エディ・ダンバー(イネオス・グレナディアーズ)
ローレンス・デプルス(イネオス・グレナディアーズ)
マッテオ・ファッブロ(ボーラ・ハンスグローエ)
ゴルカ・イサギレ(モビスター・チーム)
ブルーノ・アルミライル(グルパマFDJ)
マイケル・ストーラー(グルパマFDJ)
ジョージ・ベネット(UAEチーム・エミレーツ)
アントニオ・ティベッリ(トレック・セガフレード)
ケニー・エリッソンド(トレック・セガフレード)
アントワン・トールク(トレック・セガフレード)
シモン・ゲシュケ(コフィディス)
アレクシー・ヴィエルモ(トタルエナジーズ)
ヤン・ヒルト(アンテルマルシェ・ワンティゴベールマテリオ)
フランク・ボナムール(B&Bホテルス・KTM)
ピエール・ロラン(B&Bホテルス・KTM)

残り38.3㎞地点に用意された1級コロンビエ―ル峠(登坂距離11.8㎞、平均勾配5.8%)の登りの途中で先頭は6名(ダンバー、アルミライル、ストーラー、ベネット、エリッソンド、ボナムール)に。

アルミライルがチームメートのために全力牽引したのちに脱落し、さらに一旦は遅れたヒルトとデプルスが合流し先頭は7名に。

そのまま山頂を通過。メイン集団とのタイム差は1分半まで縮まっていた。


そして残り11.2㎞で先頭が最後の登りに突入。ダンバーのために牽引していたデプルスが脱落し、先頭は6名に。

1分遅れで同じく最後の登りに突入したメイン集団からは、先頭を牽いていたワウト・ファンアールトが仕事を終えて脱落。そしてステファン・クライスヴァイクが、ログリッチとヴィンゲゴーを引き連れて先頭に立ち、一気にペースを上げ始めた。

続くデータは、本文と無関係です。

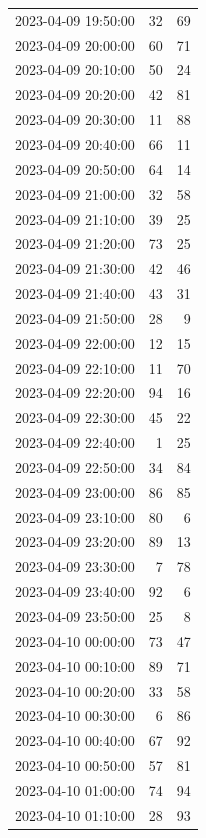 \documentclass[
  letterpaper,
  DIV=11,
  numbers=noendperiod]{scrartcl}
\begin{document}
\begin{tabular}{lrr}
2023-04-09 19:50:00 &    32 &    69 \\
2023-04-09 20:00:00 &    60 &    71 \\
2023-04-09 20:10:00 &    50 &    24 \\
2023-04-09 20:20:00 &    42 &    81 \\
2023-04-09 20:30:00 &    11 &    88 \\
2023-04-09 20:40:00 &    66 &    11 \\
2023-04-09 20:50:00 &    64 &    14 \\
2023-04-09 21:00:00 &    32 &    58 \\
2023-04-09 21:10:00 &    39 &    25 \\
2023-04-09 21:20:00 &    73 &    25 \\
2023-04-09 21:30:00 &    42 &    46 \\
2023-04-09 21:40:00 &    43 &    31 \\
2023-04-09 21:50:00 &    28 &     9 \\
2023-04-09 22:00:00 &    12 &    15 \\
2023-04-09 22:10:00 &    11 &    70 \\
2023-04-09 22:20:00 &    94 &    16 \\
2023-04-09 22:30:00 &    45 &    22 \\
2023-04-09 22:40:00 &     1 &    25 \\
2023-04-09 22:50:00 &    34 &    84 \\
2023-04-09 23:00:00 &    86 &    85 \\
2023-04-09 23:10:00 &    80 &     6 \\
2023-04-09 23:20:00 &    89 &    13 \\
2023-04-09 23:30:00 &     7 &    78 \\
2023-04-09 23:40:00 &    92 &     6 \\
2023-04-09 23:50:00 &    25 &     8 \\
2023-04-10 00:00:00 &    73 &    47 \\
2023-04-10 00:10:00 &    89 &    71 \\
2023-04-10 00:20:00 &    33 &    58 \\
2023-04-10 00:30:00 &     6 &    86 \\
2023-04-10 00:40:00 &    67 &    92 \\
2023-04-10 00:50:00 &    57 &    81 \\
2023-04-10 01:00:00 &    74 &    94 \\
2023-04-10 01:10:00 &    28 &    93 \\

\end{tabular}
\end{document}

この勢いでこのメイン集団から総合8位のマッテオ・ヨルゲンソン(モビスター・チーム)が脱落。

さらに残り8.5㎞で総合6位のダヴィド・ゴデュ(グルパマFDJ)、残り8.2㎞でブランドン・マクナルティ(UAEチーム・エミレーツ)と新人賞首位かつ総合7位トビアスハラン・ヨハンネセン(Uno-Xプロサイクリング)、残り7.4㎞で総合4位テイオ・ゲイガンハート(イネオス・グレナディアーズ)、総合5位ダミアーノ・カルーゾ(バーレーン・ヴィクトリアス)が次々と脱落。

残り6㎞を残してすべての逃げ集団を捕まえ、先頭集団となったクライスヴァイク率いるメイン集団には、もうログリッチと総合2位ヨナス・ヴィンゲゴー、総合3位ベン・オコーナー(AG2Rシトロエン・チーム)、総合9位ジャック・ヘイグ(バーレーン・ヴィクトリアス)、総合12位エステバン・チャベス(EFエデュケーション・イージーポスト)の計6名しかいなくなってしまった。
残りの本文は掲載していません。